We were parked up in Inuvik when we saw a Cybertruck. Lifted, off-road tires, a spare strapped across the back. Once you get past the revulsion that someone paid money to Elon Musk for the thing, the fact that it had made it to the arctic was genuinely impressive. If a Cybertruck can conquer the Dempster, you almost certainly can too.
The last tree
About three kilometres north of Inuvik, there’s a sign marking the treeline. On one side: the northern edge of the boreal forest — white spruce, poplar, birch, increasingly stunted and wind-battered. On the other side: nothing taller than your knee, all the way to the Arctic Ocean.
Trees need a long enough summer to grow and reproduce. The rule of thumb is a mean July temperature of around 10°C — below that, the growing season is too short and the ground stays frozen too deep for roots to take hold. North of this line you’re in the Barrenlands: tundra, permafrost, lichen, and a horizon that goes on forever. The transition happens in about fifty metres.
Stop at the sign. It’s more than a little eerie.
Tuktoyaktuk
We’d been planning this trip for more than a year. It had started as a cool idea from a YouTube video and slowly became something we actually believed we could do. Cresting the last hill and seeing the lights of Tuktoyaktuk appear out of the tundra was genuinely emotional. We noticed the pingos first, getting more frequent as we got closer, until suddenly there was a town.

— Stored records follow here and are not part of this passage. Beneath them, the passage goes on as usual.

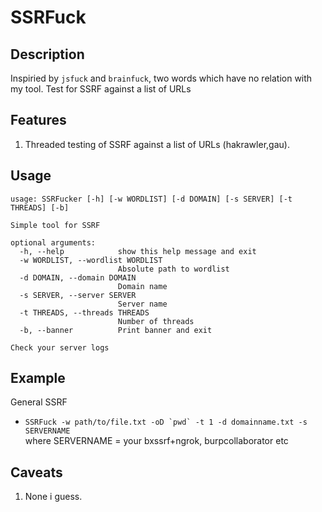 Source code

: # SSRFuck
## Description
Inspiried by `jsfuck` and `brainfuck`, two words which have no relation with my tool. Test for SSRF against a list of URLs

## Features
1. Threaded testing of SSRF against a list of URLs (hakrawler,gau).

## Usage
```
usage: SSRFucker [-h] [-w WORDLIST] [-d DOMAIN] [-s SERVER] [-t THREADS] [-b]

Simple tool for SSRF

optional arguments:
  -h, --help            show this help message and exit
  -w WORDLIST, --wordlist WORDLIST
                        Absolute path to wordlist
  -d DOMAIN, --domain DOMAIN
                        Domain name
  -s SERVER, --server SERVER
                        Server name
  -t THREADS, --threads THREADS
                        Number of threads
  -b, --banner          Print banner and exit

Check your server logs
```

## Example
General SSRF 
* ```SSRFuck -w path/to/file.txt -oD `pwd` -t 1 -d domainname.txt -s SERVERNAME```  
where SERVERNAME = your bxssrf+ngrok, burpcollaborator etc

## Caveats
1. None i guess.
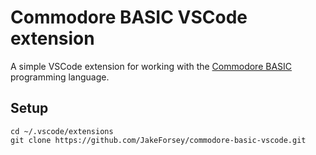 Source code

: # Commodore BASIC VSCode extension

A simple VSCode extension for working with the [Commodore BASIC](https://en.wikipedia.org/wiki/Commodore_BASIC) programming language.

## Setup

```
cd ~/.vscode/extensions
git clone https://github.com/JakeForsey/commodore-basic-vscode.git
```
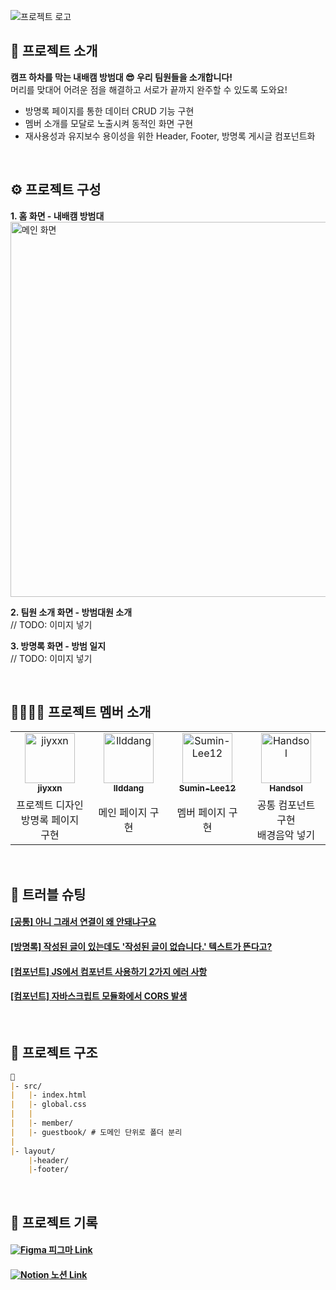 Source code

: ![프로젝트 로고](https://github.com/user-attachments/assets/747b5eec-96b0-4e20-84f1-05b2885b55e6)

## 💬 프로젝트 소개
**캠프 하차를 막는 내배캠 방범대 😎 우리 팀원들을 소개합니다!** <br>
머리를 맞대어 어려운 점을 해결하고 서로가 끝까지 완주할 수 있도록 도와요!
- 방명록 페이지를 통한 데이터 CRUD 기능 구현 
- 멤버 소개를 모달로 노출시켜 동적인 화면 구현
- 재사용성과 유지보수 용이성을 위한 Header, Footer, 방명록 게시글 컴포넌트화
<br />

## ⚙ 프로젝트 구성
**1. 홈 화면 - 내배캠 방범대** <br />
<img src="https://github.com/user-attachments/assets/106bf561-9638-4c10-9c96-eff2b2f8d2df" alt="메인 화면" width="600px" />


**2. 팀원 소개 화면 - 방범대원 소개** <br />
// TODO: 이미지 넣기

**3. 방명록 화면 - 방범 일지** <br />
// TODO: 이미지 넣기


<br />

## 👩‍👩‍👧‍👧 프로젝트 멤버 소개
<table>
  <tbody>
    <tr>
      <td align="center">
        <a href="https://github.com/jiyxxn">
        <img src="https://github.com/jiyxxn.png" width="80" alt="jiyxxn"/>
        <br />
        <sub><b>jiyxxn</b></sub>
        </a>
        <br />
      </td>
      <td align="center">
        <a href="https://github.com/llddang">
        <img src="https://github.com/llddang.png" width="80" alt="llddang"/>
        <br />
        <sub><b>llddang</b></sub>
        </a>
        <br />
      </td>
      <td align="center">
        <a href="https://github.com/Sumin-Lee12">
        <img src="https://github.com/Sumin-Lee12.png" width="80" alt="Sumin-Lee12"/>
        <br />
        <sub><b>Sumin-Lee12</b></sub>
        </a>
        <br />
      </td>
      <td align="center">
        <a href="https://github.com/Handsol">
        <img src="https://github.com/Handsol.png" width="80" alt="Handsol"/>
        <br />
        <sub><b>Handsol</b></sub>
        </a>
        <br />
      </td>
    </tr>
    <tr>
      <td width="200px" align="center">
        프로젝트 디자인<br />
        방명록 페이지 구현
      </td>
      <td width="200px" align="center">
        메인 페이지 구현
      </td>
      <td width="200px" align="center">
        멤버 페이지 구현
      </td>
      <td width="200px" align="center">
        공통 컴포넌트 구현<br />
        배경음악 넣기
      </td>
    </tr>
  </tbody>
</table>

<br />

## 🚀 트러블 슈팅
#### [[공통] 아니 그래서 연결이 왜 안돼냐구요](https://github.com/Handsol/team3/wiki/%5B%EA%B3%B5%ED%86%B5%5D-%EC%95%84%EB%8B%88-%EA%B7%B8%EB%9E%98%EC%84%9C-%EC%97%B0%EA%B2%B0%EC%9D%B4-%EC%99%9C-%EC%95%88%EB%90%98%EB%83%90%EA%B5%AC%EC%9A%94)
#### [[방명록] 작성된 글이 있는데도 '작성된 글이 없습니다.' 텍스트가 뜬다고?](https://github.com/Handsol/team3/wiki/%5B%EB%B0%A9%EB%AA%85%EB%A1%9D%5D-%EC%9E%91%EC%84%B1%EB%90%9C-%EA%B8%80%EC%9D%B4-%EC%9E%88%EB%8A%94%EB%8D%B0%EB%8F%84-%E2%80%98%EC%9E%91%EC%84%B1%EB%90%9C-%EA%B8%80%EC%9D%B4-%EC%97%86%EC%8A%B5%EB%8B%88%EB%8B%A4.%E2%80%99-%ED%85%8D%EC%8A%A4%ED%8A%B8%EA%B0%80-%EB%9C%AC%EB%8B%A4%EA%B3%A0%3F)
#### [[컴포넌트] JS에서 컴포넌트 사용하기 2가지 에러 사항](https://github.com/Handsol/team3/wiki/%5B%EC%BB%B4%ED%8F%AC%EB%84%8C%ED%8A%B8%5D-JS%EC%97%90%EC%84%9C-%EC%BB%B4%ED%8F%AC%EB%84%8C%ED%8A%B8-%EC%82%AC%EC%9A%A9%ED%95%98%EA%B8%B0---2%EA%B0%80%EC%A7%80%EC%9D%98-%EC%97%90%EB%9F%AC-%EC%82%AC%ED%95%AD)
#### [[컴포넌트] 자바스크립트 모듈화에서 CORS 발생](https://github.com/Handsol/team3/wiki/%5B%EC%BB%B4%ED%8F%AC%EB%84%8C%ED%8A%B8%5D-%EC%9E%90%EB%B0%94%EC%8A%A4%ED%81%AC%EB%A6%BD%ED%8A%B8-%EB%AA%A8%EB%93%88%ED%99%94%EC%97%90%EC%84%9C-CORS-%EB%B0%9C%EC%83%9D)

<br />

## 📁 프로젝트 구조
```markdown
📁
|- src/
|   |- index.html
|   |- global.css
|   |
|   |- member/
|   |- guestbook/ # 도메인 단위로 폴더 분리
|
|- layout/
    |-header/
    |-footer/
```

<br />

## 📃 프로젝트 기록

#### [<img src="https://img.shields.io/badge/Figma-F24E1E?style=for-the-badge&logo=figma&logoColor=white" alt="Figma" /> 피그마 Link](https://www.figma.com/design/7mrFqF3eRnKzITdRJWuiBz/%EB%82%B4%EB%B0%B0%EC%BA%A0---3%EC%A1%B0%EB%8A%94-%EB%AA%BB%EB%A7%90%EB%A0%A4?node-id=0-1&p=f&t=6LXj0ldVBzZN1xTA-0)
#### [<img src="https://img.shields.io/badge/Notion-000000?style=for-the-badge&logo=notion&logoColor=white" alt="Notion" /> 노션 Link](https://www.notion.so/03-3-165d2bdba92980cc9099e3a39d0d799f)


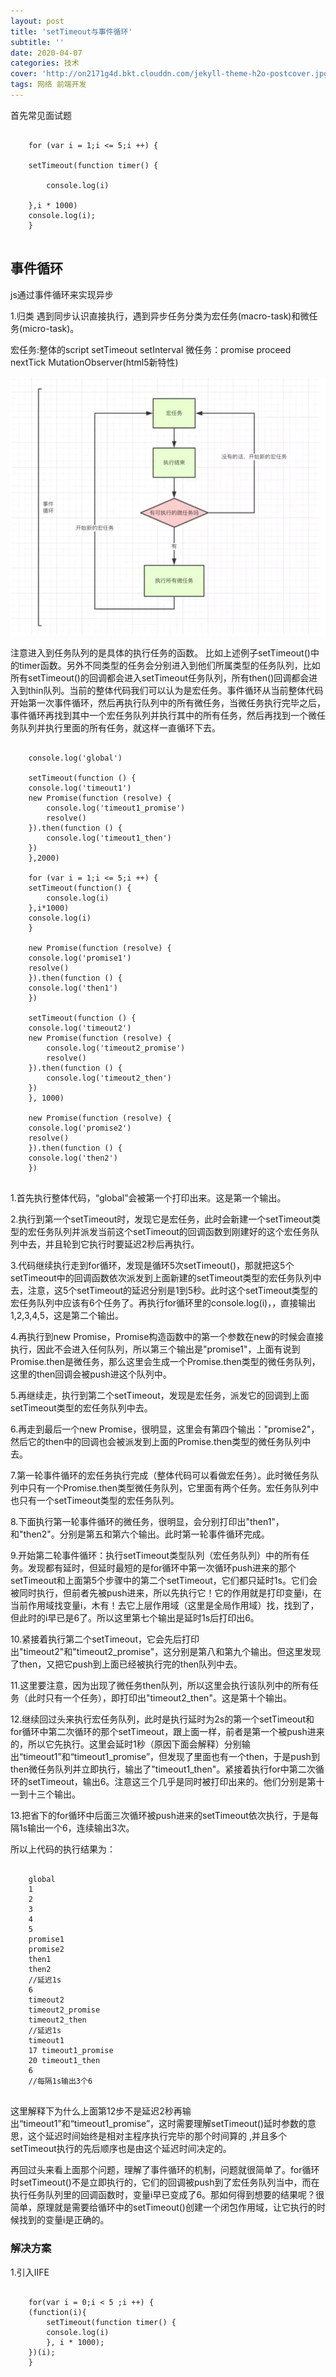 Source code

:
 ```yaml
---
layout: post
title: 'setTimeout与事件循环'
subtitle: ''
date: 2020-04-07
categories: 技术
cover: 'http://on2171g4d.bkt.clouddn.com/jekyll-theme-h2o-postcover.jpg'
tags: 网络 前端开发 
---
```


首先常见面试题

<pre><code class="language-javascript">
    for (var i = 1;i <= 5;i ++) {

    setTimeout(function timer() {

        console.log(i)

    },i * 1000)
    console.log(i);
    }
</code>
</pre>

## 事件循环
js通过事件循环来实现异步

1.归类
遇到同步认识直接执行，遇到异步任务分类为宏任务(macro-task)和微任务(micro-task)。

宏任务:整体的script setTimeout setInterval
微任务：promise proceed nextTick MutationObserver(html5新特性)

![](screenshot/1.webp)

注意进入到任务队列的是具体的执行任务的函数。
比如上述例子setTimeout()中的timer函数。另外不同类型的任务会分别进入到他们所属类型的任务队列，比如所有setTimeout()的回调都会进入setTimeout任务队列，所有then()回调都会进入到thin队列。当前的整体代码我们可以认为是宏任务。事件循环从当前整体代码开始第一次事件循环，然后再执行队列中的所有微任务，当微任务执行完毕之后，事件循环再找到其中一个宏任务队列并执行其中的所有任务，然后再找到一个微任务队列并执行里面的所有任务，就这样一直循环下去。

<pre><code class="language-javascript">
    console.log('global')

    setTimeout(function () {
    console.log('timeout1')
    new Promise(function (resolve) {
        console.log('timeout1_promise')
        resolve()
    }).then(function () {
        console.log('timeout1_then')
    })
    },2000)

    for (var i = 1;i <= 5;i ++) {
    setTimeout(function() {
        console.log(i)
    },i*1000)
    console.log(i)
    }

    new Promise(function (resolve) {
    console.log('promise1')
    resolve()
    }).then(function () {
    console.log('then1')
    })

    setTimeout(function () {
    console.log('timeout2')
    new Promise(function (resolve) {
        console.log('timeout2_promise')
        resolve()
    }).then(function () {
        console.log('timeout2_then')
    })
    }, 1000)

    new Promise(function (resolve) {
    console.log('promise2')
    resolve()
    }).then(function () {
    console.log('then2')
    })
    </code>
</pre>

1.首先执行整体代码，“global”会被第一个打印出来。这是第一个输出。

2.执行到第一个setTimeout时，发现它是宏任务，此时会新建一个setTimeout类型的宏任务队列并派发当前这个setTimeout的回调函数到刚建好的这个宏任务队列中去，并且轮到它执行时要延迟2秒后再执行。

3.代码继续执行走到for循环，发现是循环5次setTimeout()，那就把这5个setTimeout中的回调函数依次派发到上面新建的setTimeout类型的宏任务队列中去，注意，这5个setTimeout的延迟分别是1到5秒。此时这个setTimeout类型的宏任务队列中应该有6个任务了。再执行for循环里的console.log(i)，，直接输出1,2,3,4,5，这是第二个输出。

4.再执行到new Promise，Promise构造函数中的第一个参数在new的时候会直接执行，因此不会进入任何队列，所以第三个输出是"promise1"，上面有说到Promise.then是微任务，那么这里会生成一个Promise.then类型的微任务队列，这里的then回调会被push进这个队列中。

5.再继续走，执行到第二个setTimeout，发现是宏任务，派发它的回调到上面setTimeout类型的宏任务队列中去。

6.再走到最后一个new Promise，很明显，这里会有第四个输出："promise2"，然后它的then中的回调也会被派发到上面的Promise.then类型的微任务队列中去。

7.第一轮事件循环的宏任务执行完成（整体代码可以看做宏任务）。此时微任务队列中只有一个Promise.then类型微任务队列，它里面有两个任务。宏任务队列中也只有一个setTimeout类型的宏任务队列。

8.下面执行第一轮事件循环的微任务，很明显，会分别打印出"then1"，和"then2"。分别是第五和第六个输出。此时第一轮事件循环完成。

9.开始第二轮事件循环：执行setTimeout类型队列（宏任务队列）中的所有任务。发现都有延时，但延时最短的是for循环中第一次循环push进来的那个setTimeout和上面第5个步骤中的第二个setTimeout，它们都只延时1s。它们会被同时执行，但前者先被push进来，所以先执行它！它的作用就是打印变量i，在当前作用域找变量i，木有！去它上层作用域（这里是全局作用域）找，找到了，但此时的i早已是6了。所以这里第七个输出是延时1s后打印出6。

10.紧接着执行第二个setTimeout，它会先后打印出"timeout2"和"timeout2_promise"，这分别是第八和第九个输出。但这里发现了then，又把它push到上面已经被执行完的then队列中去。

11.这里要注意，因为出现了微任务then队列，所以这里会执行该队列中的所有任务（此时只有一个任务），即打印出"timeout2_then"。这是第十个输出。

12.继续回过头来执行宏任务队列，此时是执行延时为2s的第一个setTimeout和for循环中第二次循环的那个setTimeout，跟上面一样，前者是第一个被push进来的，所以它先执行。这里会延时1秒（原因下面会解释）分别输出“timeout1”和“timeout1_promise”，但发现了里面也有一个then，于是push到then微任务队列并立即执行，输出了"timeout1_then"。紧接着执行for中第二次循环的setTimeout，输出6。注意这三个几乎是同时被打印出来的。他们分别是第十一到十三个输出。

13.把省下的for循环中后面三次循环被push进来的setTimeout依次执行，于是每隔1s输出一个6，连续输出3次。

所以上代码的执行结果为：
<pre><code class="language-javascript">
    global
    1
    2
    3
    4
    5
    promise1
    promise2
    then1
    then2
    //延迟1s
    6
    timeout2
    timeout2_promise
    timeout2_then
    //延迟1s
    timeout1
    17 timeout1_promise
    20 timeout1_then
    6
    //每隔1s输出3个6
    </code>
</pre>

这里解释下为什么上面第12步不是延迟2秒再输出“timeout1”和“timeout1_promise”，这时需要理解setTimeout()延时参数的意思，这个延迟时间始终是相对主程序执行完毕的那个时间算的 ,并且多个setTimeout执行的先后顺序也是由这个延迟时间决定的。

再回过头来看上面那个问题，理解了事件循环的机制，问题就很简单了。for循环时setTimeout()不是立即执行的，它们的回调被push到了宏任务队列当中，而在执行任务队列里的回调函数时，变量i早已变成了6。那如何得到想要的结果呢？很简单，原理就是需要给循环中的setTimeout()创建一个闭包作用域，让它执行的时候找到的变量i是正确的。

### 解决方案
1.引入IIFE
<pre><code class="language-javascript">
    for(var i = 0;i < 5 ;i ++) {
    (function(i){
        setTimeout(function timer() {
        console.log(i)
        }, i * 1000);
    })(i);
    }
    </code>
</pre> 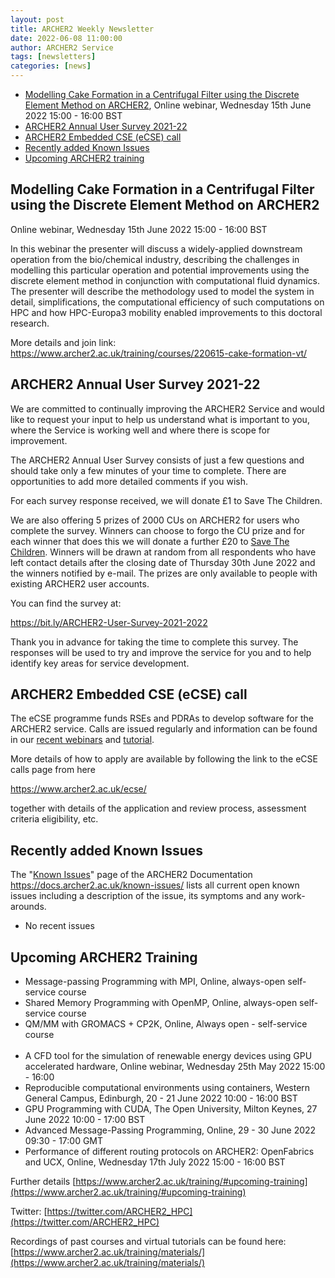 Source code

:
 ```yaml
---
layout: post
title: ARCHER2 Weekly Newsletter
date: 2022-06-08 11:00:00
author: ARCHER2 Service
tags: [newsletters] 
categories: [news]
---
```


- [Modelling Cake Formation in a Centrifugal Filter using the Discrete Element Method on ARCHER2](#modelling-cake-formation-in-a-centrifugal-filter-using-the-discrete-element-method-on-archer2), Online webinar, Wednesday 15th June 2022 15:00 - 16:00 BST
- [ARCHER2 Annual User Survey 2021-22](#archer2-annual-user-survey-2021-22)
- [ARCHER2 Embedded CSE (eCSE) call](#archer2-embedded-cse-ecse-call)
- [Recently added Known Issues](#recently-added-known-issues)
- [Upcoming ARCHER2 training](#upcoming-archer2-training)

<!--more-->
 
 
## Modelling Cake Formation in a Centrifugal Filter using the Discrete Element Method on ARCHER2

Online webinar, Wednesday 15th June 2022 15:00 - 16:00 BST
 
In this webinar the presenter will discuss a widely-applied downstream operation from the bio/chemical industry, describing the challenges in modelling this particular operation and potential improvements using the discrete element method in conjunction with computational fluid dynamics. The presenter will describe the methodology used to model the system in detail, simplifications, the computational efficiency of such computations on HPC and how HPC-Europa3 mobility enabled improvements to this doctoral research.
 
More details and join link: <https://www.archer2.ac.uk/training/courses/220615-cake-formation-vt/>
 

## ARCHER2 Annual User Survey 2021-22

We are committed to continually improving the ARCHER2 Service and would like to request your input to help us understand what is important to you, where the Service is working well and where there is scope for improvement.

The ARCHER2 Annual User Survey consists of just a few questions and should take only a few minutes of your time to complete. There are opportunities to add more detailed comments if you wish.

For each survey response received, we will donate £1 to Save The Children.

We are also offering 5 prizes of 2000 CUs on ARCHER2 for users who complete the survey. Winners can choose to forgo the CU prize and for each winner that does this we will donate a further £20 to [Save The Children](www.savethechildren.org.uk). Winners will be drawn at random from all respondents who have left contact details after the closing date of Thursday 30th June 2022 and the winners notified by e-mail. The prizes are only available to people with existing ARCHER2 user accounts.

You can find the survey at:

 <https://bit.ly/ARCHER2-User-Survey-2021-2022>

Thank you in advance for taking the time to complete this survey. The responses will be used to try and improve the service for you and to help identify key areas for service development.


## ARCHER2 Embedded CSE (eCSE) call

The eCSE programme funds RSEs and PDRAs to develop software for the ARCHER2 service. Calls are issued regularly and information can be found in our [recent webinars](https://www.archer2.ac.uk/training/courses/220428-ecse-webinar/)  and [tutorial](https://www.archer2.ac.uk/training/courses/220510-ecse-tutorial/ ).

More details of how to apply are available by following the link to the eCSE calls page from here

<https://www.archer2.ac.uk/ecse/>

together with details of the application and review process, assessment criteria eligibility, etc.
 

## Recently added Known Issues
 
The "[Known Issues](https://docs.archer2.ac.uk/known-issues/)" page of the ARCHER2 Documentation
<https://docs.archer2.ac.uk/known-issues/>
lists all current open known issues including a description of the issue, its symptoms and any work-arounds.

- No recent issues


## Upcoming ARCHER2 Training

- Message-passing Programming with MPI, Online, always-open self-service course
- Shared Memory Programming with OpenMP, Online, always-open self-service course
- QM/MM with GROMACS + CP2K, Online, Always open - self-service course <br><br>
- A CFD tool for the simulation of renewable energy devices using GPU accelerated hardware, Online webinar, Wednesday 25th May 2022 15:00 - 16:00
- Reproducible computational environments using containers, Western General Campus, Edinburgh, 20 - 21 June 2022 10:00 - 16:00 BST 
- GPU Programming with CUDA, The Open University, Milton Keynes, 27 June 2022 10:00 - 17:00 BST 
- Advanced Message-Passing Programming, Online, 29 - 30 June 2022 09:30 - 17:00 GMT
- Performance of different routing protocols on ARCHER2: OpenFabrics and UCX, Online, Wednesday 17th July 2022 15:00 - 16:00 BST 


Further details [https://www.archer2.ac.uk/training/#upcoming-training](https://www.archer2.ac.uk/training/#upcoming-training)


Twitter: [https://twitter.com/ARCHER2_HPC](https://twitter.com/ARCHER2_HPC)

Recordings of past courses and virtual tutorials can be found here: [https://www.archer2.ac.uk/training/materials/](https://www.archer2.ac.uk/training/materials/)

A pingo is an ice-cored hill: pressurised groundwater migrates through the permafrost, gets trapped, and as it freezes it expands and domes the surface upward into a cone. They can reach 50 metres high. The Tuk area has around 1,400 of them — the largest concentration in the world — because the Mackenzie Delta’s hydrology and the local permafrost create near-perfect conditions for their formation.
Tuk is exactly what you’d expect and also completely surreal. There’s a “Land of the Pingos” sign and an Arctic Ocean sign, both of which exist for the specific purpose of people getting their photo taken in front of them. We did both, obviously.
Camping: There’s paid camping near the Arctic Ocean sign, which is your best bet. Electrical hookup is technically available, delivered via extension cords strung across about fifty metres of tundra. It works. Sort of.
The currents at the main tourist beach are serious and dangerous. For a swim in the Arctic Ocean — and you should — head instead to the beach near the RCMP station. Much safer.
After your swim, go to Grandma’s Kitchen and ask for country food. We had muktuk — beluga whale blubber — and dry fish. Cash only.
The tourist information office hands out certificates — including one for reaching the Arctic Ocean, and possibly one for the Arctic Circle (which you can also pick up in Inuvik if you missed it there).
The drive south
We arrived in Tuk in late August, and the timing turned out to be one of the best decisions we made. The fall colours were already starting on the way north — hints of gold in the willows, a blush of red on the tundra. By the time we were heading south they were in full effect, and by the time we reached Tombstone, every mountain was covered in rich gold and crimson. Arctic tundra turns fast and bright.
If you can give yourself a relaxed return schedule, do it. We essentially got three weeks of peak autumn as we worked our way south, the colours following us down through the elevation and latitude bands. It’s not something you’d get rushing back.
Late August also means the bugs are mostly done. It had been cold enough at night for a few weeks to knock them back — not seriously cold, but toque-in-the-morning cold. Compared to what some people report on the Dempster in July, we barely noticed them.